18. A method for reducing the incidence and/or severity of at least one of the following conditions: heart attack, stroke, renal failure, claudication, loss of limb or vascular occlusions, the method comprising:
administering to a subject in need thereof an effective amount of a
phosphodiesterase (PDE) inhibitor over an extended period of time to reduce the incidence and/or severity of at least one of the conditions selected from the group consisting of heart attack, stroke, renal failure, claudication, loss of limb and vascular occlusions.
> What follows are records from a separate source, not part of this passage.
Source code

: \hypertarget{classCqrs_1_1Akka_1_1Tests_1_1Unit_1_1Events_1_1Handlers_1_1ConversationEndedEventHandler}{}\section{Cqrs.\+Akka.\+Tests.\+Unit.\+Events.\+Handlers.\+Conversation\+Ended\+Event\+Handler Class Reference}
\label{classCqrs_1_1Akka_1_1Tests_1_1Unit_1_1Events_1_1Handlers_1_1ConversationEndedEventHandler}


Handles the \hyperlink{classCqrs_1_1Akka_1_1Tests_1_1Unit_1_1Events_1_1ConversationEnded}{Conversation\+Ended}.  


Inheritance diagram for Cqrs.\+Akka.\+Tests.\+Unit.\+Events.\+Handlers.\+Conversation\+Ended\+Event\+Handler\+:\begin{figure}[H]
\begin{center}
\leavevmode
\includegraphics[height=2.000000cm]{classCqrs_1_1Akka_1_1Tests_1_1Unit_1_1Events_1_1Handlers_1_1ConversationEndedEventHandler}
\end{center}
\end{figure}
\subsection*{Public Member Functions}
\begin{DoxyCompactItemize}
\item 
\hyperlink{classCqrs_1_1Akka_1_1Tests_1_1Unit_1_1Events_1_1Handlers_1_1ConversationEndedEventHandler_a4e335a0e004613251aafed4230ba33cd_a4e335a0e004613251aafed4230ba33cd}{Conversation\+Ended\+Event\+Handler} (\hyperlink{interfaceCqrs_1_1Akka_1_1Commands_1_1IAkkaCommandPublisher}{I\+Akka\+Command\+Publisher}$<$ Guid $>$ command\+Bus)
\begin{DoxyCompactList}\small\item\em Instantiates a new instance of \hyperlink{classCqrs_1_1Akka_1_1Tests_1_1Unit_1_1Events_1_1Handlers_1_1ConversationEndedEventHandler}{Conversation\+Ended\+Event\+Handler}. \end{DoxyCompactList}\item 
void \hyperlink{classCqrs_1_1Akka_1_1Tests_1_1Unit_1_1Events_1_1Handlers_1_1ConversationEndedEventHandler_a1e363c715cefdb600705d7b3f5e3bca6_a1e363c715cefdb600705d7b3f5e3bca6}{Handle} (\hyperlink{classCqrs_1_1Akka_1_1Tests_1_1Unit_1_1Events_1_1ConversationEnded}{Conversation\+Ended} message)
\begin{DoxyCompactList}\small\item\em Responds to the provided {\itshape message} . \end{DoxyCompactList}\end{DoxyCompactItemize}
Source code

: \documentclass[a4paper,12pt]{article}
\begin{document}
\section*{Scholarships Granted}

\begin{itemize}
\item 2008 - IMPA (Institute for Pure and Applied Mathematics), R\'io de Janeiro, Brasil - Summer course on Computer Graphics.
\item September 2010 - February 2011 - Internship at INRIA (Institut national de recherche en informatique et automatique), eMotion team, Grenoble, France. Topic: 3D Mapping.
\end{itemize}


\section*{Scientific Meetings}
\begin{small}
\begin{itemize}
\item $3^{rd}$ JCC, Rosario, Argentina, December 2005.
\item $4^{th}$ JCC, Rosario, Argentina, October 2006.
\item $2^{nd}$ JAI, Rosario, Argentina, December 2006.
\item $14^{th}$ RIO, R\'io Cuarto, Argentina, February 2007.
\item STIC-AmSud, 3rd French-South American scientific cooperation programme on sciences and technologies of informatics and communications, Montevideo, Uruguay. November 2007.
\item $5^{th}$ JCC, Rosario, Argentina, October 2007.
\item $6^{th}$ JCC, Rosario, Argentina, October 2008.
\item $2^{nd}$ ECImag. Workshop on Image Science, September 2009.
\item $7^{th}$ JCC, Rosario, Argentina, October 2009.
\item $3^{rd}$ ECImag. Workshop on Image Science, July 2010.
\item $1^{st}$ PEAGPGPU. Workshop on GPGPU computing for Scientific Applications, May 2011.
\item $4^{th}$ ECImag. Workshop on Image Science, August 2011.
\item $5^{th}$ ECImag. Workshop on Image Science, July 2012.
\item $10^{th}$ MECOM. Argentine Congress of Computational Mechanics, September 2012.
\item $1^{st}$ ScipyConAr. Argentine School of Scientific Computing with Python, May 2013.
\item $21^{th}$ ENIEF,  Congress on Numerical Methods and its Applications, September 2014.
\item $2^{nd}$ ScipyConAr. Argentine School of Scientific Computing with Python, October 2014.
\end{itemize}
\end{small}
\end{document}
19. The method of claim 18, further comprising increasing nitric oxide levels in the subject.
20. The method of claim 19, wherein the nitric oxide levels in the subject are increased through aerobic exercise.
21. The method of any one of claims 18-20, wherein the subject is otherwise free of indications for treatment with the phosphodiesterase (PDE) inhibitor.
22. The method of any one of claims 18-21, wherein the blood vessel is present in at least one of the following: heart, brain, extremity or kidney.
23. The method of any one of claims 18-22, wherein the phosphodiesterase (PDE) inhibitor is selected from the group consisting of Vinpocetine, EHNA (erythro-9- (2-hydroxy-3-nonyl)adenine), Cilomilast, Etazolate, Glaucine, Ibudilast, Mesembrine, Rolipram, Acetildenafil, Avanafil, Sildenafil, Tadalafil, Udenafil, Vardenafil, Milrinone and Amrinone.